In examining this point, we observe that N.J.S.A. 37:2-38 provides greater detail than N.J.S.A. 3B:8-10 as to how the enforceability of a premarital agreement should be determined. Accordingly, it is fair to conclude that in this context the former has filled any gaps that may have existed in, and illuminates our understanding of, the more general terms of N.J.S.A. 3B:8-10. See Lewis v. Bd. of Trustees, Pub. Emp. Ret. Sys., 366 N.J. Super. 411, 417 (App. Div.) (quoting 2A Norman J. Singer, Sutherland Statutory Construction § 51:05 (6th ed. 2000)), certif. denied, 180 N.J. 357 (2004). This approach is particularly apt since N.J.S.A. 37:2-38 was enacted after N.J.S.A. 3B:8-10. See Maressa v. New Jersey Monthly, 89 N.J. 176, 195, cert. denied, 459 U.S. 907, 103 S.Ct. 211, 74 L.Ed. 2d 169 (1982); Lewis, supra, 366 N.J. Super. at 418. However, we agree with the trial judge that we need not resolve the question of which statute governs because neither statute permits the enforceability of Stacey's waiver of her elective share. Like the trial judge, we agree that a plaintiff bears the burden of presenting clear and convincing evidence of the requirements of these statutes and that there is no material distinction between what N.J.S.A. 3B:8-10 refers to as "fair disclosure" and what N.J.S.A. 3B:2-38 describes as "full and fair disclosure."

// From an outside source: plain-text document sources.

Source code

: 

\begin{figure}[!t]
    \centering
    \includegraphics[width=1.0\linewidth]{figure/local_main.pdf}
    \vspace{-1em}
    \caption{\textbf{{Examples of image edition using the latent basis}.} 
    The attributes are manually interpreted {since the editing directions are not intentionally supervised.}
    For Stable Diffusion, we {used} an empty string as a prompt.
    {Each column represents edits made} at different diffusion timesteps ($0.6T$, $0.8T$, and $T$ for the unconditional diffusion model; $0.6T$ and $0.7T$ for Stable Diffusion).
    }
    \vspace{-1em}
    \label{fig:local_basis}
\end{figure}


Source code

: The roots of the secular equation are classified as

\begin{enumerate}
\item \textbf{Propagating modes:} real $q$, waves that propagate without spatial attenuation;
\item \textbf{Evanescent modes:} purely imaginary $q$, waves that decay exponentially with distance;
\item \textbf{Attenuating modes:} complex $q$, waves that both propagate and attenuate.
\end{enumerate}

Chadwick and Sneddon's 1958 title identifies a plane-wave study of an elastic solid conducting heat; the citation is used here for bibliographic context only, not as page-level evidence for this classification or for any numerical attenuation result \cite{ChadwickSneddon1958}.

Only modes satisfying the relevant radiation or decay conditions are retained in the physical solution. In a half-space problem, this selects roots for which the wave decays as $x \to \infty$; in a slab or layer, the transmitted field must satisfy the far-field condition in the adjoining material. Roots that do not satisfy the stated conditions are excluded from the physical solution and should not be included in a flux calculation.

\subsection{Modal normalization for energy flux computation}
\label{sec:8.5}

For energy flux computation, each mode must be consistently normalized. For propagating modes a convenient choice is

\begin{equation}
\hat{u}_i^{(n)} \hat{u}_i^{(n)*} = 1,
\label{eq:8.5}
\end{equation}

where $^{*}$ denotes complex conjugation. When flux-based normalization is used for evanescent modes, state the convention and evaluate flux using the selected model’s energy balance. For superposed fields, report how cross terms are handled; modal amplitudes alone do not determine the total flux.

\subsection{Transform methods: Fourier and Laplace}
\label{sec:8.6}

The trial judge concluded that he had been presented with clear and convincing evidence that Edward made neither "fair disclosure" nor "full and fair disclosure." In his thorough oral decision, the judge found, among other things, that the book value of $635,000 listed in the agreement for Edward Shinn United Crane, Inc. grossly understated that entity's true value, observing that although the experts who testified disagreed about its value, the lower of the valuations "was more than three times the book value of the asset." In addition, the judge found that there was an inadequate disclosure of Edward's interest in Shinn Brothers Properties, although the value of this business was "much more modest," as well as an inadequate disclosure of Edward's interests in other listed properties and entities since the agreement said only that the value of those interests was "not available." And, the judge found that the agreement failed to contain a statement of Edward's yearly income of approximately $300,000, or an indication of the union benefits he was then receiving, or all the cash on deposit in banks he then possessed.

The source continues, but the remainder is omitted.